Exercise requirements = Return, without anything added, the lines from the one containing "c_i(P_i)=a." through the end of the entries below, exactly as written.

(Dataset records)
☆ ☆ ☆ ☆ ☆
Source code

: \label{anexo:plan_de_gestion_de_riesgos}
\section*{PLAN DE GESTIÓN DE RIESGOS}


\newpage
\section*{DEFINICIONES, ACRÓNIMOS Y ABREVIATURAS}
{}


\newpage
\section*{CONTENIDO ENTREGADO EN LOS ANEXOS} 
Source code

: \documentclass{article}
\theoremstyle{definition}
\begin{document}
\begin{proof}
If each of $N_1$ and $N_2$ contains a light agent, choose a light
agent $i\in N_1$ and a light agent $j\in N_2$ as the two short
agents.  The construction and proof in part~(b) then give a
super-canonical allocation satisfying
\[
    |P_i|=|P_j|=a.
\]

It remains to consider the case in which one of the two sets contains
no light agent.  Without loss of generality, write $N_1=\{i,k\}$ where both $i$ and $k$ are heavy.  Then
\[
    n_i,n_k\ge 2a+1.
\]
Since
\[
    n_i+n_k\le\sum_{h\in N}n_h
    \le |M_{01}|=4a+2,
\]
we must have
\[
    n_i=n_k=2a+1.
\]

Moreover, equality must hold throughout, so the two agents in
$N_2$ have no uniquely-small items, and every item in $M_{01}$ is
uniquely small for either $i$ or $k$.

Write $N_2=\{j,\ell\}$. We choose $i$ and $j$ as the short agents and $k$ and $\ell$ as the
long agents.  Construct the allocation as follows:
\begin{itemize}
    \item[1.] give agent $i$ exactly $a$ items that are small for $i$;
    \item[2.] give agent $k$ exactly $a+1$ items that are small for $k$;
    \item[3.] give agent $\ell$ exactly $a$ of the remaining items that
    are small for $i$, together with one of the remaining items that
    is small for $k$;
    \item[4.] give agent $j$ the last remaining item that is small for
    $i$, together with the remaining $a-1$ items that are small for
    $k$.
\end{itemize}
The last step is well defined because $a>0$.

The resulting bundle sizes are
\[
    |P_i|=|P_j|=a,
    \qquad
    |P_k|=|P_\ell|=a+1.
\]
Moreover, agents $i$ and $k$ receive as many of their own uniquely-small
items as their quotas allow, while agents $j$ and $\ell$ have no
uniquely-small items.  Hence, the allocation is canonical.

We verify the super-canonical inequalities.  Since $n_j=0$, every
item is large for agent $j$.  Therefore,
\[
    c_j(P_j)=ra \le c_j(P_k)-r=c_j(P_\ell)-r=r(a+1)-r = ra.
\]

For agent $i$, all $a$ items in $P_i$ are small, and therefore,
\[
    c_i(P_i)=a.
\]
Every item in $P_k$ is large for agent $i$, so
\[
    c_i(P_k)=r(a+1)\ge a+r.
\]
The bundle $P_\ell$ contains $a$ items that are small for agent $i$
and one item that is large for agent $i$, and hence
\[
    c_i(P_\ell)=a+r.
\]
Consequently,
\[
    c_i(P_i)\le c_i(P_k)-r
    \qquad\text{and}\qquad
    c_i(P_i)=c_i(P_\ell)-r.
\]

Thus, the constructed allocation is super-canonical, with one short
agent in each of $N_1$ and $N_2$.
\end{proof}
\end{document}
☆ ☆ ☆ ☆ ☆
Exercise output =
    c_i(P_i)=a.
\]
Every item in $P_k$ is large for agent $i$, so
\[
    c_i(P_k)=r(a+1)\ge a+r.
\]
The bundle $P_\ell$ contains $a$ items that are small for agent $i$
and one item that is large for agent $i$, and hence
\[
    c_i(P_\ell)=a+r.
\]
Consequently,
\[
    c_i(P_i)\le c_i(P_k)-r
    \qquad\text{and}\qquad
    c_i(P_i)=c_i(P_\ell)-r.
\]

Thus, the constructed allocation is super-canonical, with one short
agent in each of $N_1$ and $N_2$.
\end{proof}
\end{document}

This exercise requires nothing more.